[About this task]:
From the line with "(o *SystemProfile) SetInstalledProducts(v" onward, reproduce each line of the entries exactly, ending at the last one, and add nothing.

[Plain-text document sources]

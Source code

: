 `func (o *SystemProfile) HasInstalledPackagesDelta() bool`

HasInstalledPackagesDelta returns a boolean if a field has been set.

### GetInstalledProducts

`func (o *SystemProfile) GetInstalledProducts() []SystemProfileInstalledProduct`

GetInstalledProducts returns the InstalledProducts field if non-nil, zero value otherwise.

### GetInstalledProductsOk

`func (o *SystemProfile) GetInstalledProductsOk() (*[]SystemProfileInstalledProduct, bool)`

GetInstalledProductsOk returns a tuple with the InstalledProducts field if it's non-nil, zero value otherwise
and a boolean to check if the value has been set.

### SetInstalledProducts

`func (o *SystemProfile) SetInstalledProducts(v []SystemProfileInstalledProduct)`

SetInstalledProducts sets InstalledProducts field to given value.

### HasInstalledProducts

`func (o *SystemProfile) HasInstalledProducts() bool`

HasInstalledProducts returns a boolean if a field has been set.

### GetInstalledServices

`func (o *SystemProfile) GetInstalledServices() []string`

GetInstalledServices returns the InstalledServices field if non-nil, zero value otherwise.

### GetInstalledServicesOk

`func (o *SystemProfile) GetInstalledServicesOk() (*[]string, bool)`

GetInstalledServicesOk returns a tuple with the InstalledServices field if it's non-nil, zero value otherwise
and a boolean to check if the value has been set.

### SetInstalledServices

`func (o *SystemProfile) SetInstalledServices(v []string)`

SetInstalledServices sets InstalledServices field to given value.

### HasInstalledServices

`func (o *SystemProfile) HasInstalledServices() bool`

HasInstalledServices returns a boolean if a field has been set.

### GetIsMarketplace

[Problem solution]:
`func (o *SystemProfile) SetInstalledProducts(v []SystemProfileInstalledProduct)`

SetInstalledProducts sets InstalledProducts field to given value.

### HasInstalledProducts

`func (o *SystemProfile) HasInstalledProducts() bool`

HasInstalledProducts returns a boolean if a field has been set.

### GetInstalledServices

`func (o *SystemProfile) GetInstalledServices() []string`

GetInstalledServices returns the InstalledServices field if non-nil, zero value otherwise.

### GetInstalledServicesOk

`func (o *SystemProfile) GetInstalledServicesOk() (*[]string, bool)`

GetInstalledServicesOk returns a tuple with the InstalledServices field if it's non-nil, zero value otherwise
and a boolean to check if the value has been set.

### SetInstalledServices

`func (o *SystemProfile) SetInstalledServices(v []string)`

SetInstalledServices sets InstalledServices field to given value.

### HasInstalledServices

`func (o *SystemProfile) HasInstalledServices() bool`

HasInstalledServices returns a boolean if a field has been set.

### GetIsMarketplace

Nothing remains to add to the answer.